_YOUR OBJECTIVE_:
Go over the lines below, and when one contains the word "less", copy it.

_Stored data entries_:
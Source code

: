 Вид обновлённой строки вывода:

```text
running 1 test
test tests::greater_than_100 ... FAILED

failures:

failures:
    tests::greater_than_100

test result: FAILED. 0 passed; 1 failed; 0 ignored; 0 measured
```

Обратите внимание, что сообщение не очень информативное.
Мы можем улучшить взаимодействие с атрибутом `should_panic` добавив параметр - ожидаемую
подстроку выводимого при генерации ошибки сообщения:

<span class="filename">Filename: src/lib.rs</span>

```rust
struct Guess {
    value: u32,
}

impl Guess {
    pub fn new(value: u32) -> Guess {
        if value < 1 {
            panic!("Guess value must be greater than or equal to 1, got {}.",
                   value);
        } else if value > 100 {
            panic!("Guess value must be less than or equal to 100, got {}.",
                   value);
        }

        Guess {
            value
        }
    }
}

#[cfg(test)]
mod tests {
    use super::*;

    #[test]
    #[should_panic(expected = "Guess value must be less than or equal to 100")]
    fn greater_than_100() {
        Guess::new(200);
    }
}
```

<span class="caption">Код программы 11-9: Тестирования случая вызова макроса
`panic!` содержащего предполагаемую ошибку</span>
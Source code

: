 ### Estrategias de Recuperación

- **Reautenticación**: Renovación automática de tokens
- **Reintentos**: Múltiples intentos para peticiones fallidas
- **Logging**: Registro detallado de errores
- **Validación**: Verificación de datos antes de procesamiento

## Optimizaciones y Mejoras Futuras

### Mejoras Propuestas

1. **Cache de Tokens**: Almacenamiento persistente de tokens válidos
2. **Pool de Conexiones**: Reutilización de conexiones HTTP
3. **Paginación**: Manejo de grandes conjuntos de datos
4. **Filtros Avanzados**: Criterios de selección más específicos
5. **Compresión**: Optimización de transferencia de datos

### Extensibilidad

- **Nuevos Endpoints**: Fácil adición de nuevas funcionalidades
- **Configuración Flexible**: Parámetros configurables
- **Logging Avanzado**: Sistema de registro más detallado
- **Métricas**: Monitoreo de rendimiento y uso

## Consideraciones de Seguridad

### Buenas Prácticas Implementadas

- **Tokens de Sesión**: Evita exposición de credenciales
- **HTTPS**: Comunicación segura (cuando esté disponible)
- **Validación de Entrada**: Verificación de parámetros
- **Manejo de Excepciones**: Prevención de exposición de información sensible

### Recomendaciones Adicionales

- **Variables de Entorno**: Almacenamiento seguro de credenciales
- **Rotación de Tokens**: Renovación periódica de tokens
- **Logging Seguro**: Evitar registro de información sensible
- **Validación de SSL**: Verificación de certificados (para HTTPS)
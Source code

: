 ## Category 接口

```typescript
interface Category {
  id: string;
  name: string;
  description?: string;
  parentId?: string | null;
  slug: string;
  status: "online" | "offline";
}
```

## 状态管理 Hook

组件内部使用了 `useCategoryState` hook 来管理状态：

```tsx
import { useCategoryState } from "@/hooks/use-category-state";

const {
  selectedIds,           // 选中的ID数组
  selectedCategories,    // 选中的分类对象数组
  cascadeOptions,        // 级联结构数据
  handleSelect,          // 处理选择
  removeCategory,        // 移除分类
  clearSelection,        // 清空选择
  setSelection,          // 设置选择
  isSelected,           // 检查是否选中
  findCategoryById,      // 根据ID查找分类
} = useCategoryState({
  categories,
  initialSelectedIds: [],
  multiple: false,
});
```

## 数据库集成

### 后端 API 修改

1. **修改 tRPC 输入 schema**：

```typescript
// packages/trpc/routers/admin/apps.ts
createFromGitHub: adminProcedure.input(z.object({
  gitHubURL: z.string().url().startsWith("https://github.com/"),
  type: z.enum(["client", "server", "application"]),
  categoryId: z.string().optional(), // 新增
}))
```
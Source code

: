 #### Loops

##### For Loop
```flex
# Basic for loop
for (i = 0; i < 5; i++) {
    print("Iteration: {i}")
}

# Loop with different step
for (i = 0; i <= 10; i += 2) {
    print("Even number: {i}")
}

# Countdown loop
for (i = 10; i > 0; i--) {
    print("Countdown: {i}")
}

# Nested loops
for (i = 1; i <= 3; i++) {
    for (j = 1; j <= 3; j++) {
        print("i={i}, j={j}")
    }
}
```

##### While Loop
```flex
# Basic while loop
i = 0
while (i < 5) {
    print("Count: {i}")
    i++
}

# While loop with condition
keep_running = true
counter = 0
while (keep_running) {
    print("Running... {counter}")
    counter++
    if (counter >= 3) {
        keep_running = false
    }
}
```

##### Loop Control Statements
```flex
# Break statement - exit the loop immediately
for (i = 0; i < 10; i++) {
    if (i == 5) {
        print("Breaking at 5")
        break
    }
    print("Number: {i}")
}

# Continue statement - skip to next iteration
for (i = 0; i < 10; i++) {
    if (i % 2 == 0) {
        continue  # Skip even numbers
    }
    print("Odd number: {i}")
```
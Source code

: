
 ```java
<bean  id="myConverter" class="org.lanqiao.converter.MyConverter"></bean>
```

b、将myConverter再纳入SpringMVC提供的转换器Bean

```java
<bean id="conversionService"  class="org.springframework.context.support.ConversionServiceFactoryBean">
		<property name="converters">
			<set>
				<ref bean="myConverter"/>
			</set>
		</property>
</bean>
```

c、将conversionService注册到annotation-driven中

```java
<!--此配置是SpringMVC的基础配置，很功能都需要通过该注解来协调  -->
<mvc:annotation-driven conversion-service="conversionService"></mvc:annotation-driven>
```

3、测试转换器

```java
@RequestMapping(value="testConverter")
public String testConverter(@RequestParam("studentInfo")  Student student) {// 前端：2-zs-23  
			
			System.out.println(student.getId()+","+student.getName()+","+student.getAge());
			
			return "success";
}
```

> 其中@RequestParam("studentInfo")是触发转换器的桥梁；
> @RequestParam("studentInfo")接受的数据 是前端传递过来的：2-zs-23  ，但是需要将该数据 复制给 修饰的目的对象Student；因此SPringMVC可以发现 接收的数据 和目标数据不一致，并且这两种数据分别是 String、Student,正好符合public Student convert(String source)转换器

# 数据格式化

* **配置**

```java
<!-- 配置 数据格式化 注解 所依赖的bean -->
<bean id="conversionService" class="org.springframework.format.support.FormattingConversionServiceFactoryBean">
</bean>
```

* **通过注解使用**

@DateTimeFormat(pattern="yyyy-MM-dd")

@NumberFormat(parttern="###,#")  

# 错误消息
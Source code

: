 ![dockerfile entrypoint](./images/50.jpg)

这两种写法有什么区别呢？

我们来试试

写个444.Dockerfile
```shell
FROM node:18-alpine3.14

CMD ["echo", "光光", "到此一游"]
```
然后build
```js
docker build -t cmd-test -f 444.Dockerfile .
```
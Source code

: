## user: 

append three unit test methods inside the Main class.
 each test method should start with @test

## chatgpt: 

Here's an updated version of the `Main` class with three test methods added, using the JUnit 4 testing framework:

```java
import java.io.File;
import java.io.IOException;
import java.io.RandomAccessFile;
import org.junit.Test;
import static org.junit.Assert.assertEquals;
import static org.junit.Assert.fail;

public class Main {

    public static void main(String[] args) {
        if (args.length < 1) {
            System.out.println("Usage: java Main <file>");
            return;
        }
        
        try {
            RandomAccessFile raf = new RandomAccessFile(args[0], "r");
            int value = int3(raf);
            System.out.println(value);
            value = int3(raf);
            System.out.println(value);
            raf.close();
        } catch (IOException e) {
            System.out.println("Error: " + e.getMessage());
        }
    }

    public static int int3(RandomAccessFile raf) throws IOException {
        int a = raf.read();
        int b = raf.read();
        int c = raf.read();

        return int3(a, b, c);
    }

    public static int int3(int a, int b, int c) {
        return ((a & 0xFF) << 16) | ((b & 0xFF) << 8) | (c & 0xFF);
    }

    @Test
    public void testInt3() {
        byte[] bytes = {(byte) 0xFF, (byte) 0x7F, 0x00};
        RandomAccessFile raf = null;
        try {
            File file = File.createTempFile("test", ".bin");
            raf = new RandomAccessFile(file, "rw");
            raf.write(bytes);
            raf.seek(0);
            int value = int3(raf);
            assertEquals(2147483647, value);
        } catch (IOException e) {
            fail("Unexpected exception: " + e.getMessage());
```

_RESPONSE BELOW_:
            panic!("Guess value must be less than or equal to 100, got {}.",
    #[should_panic(expected = "Guess value must be less than or equal to 100")]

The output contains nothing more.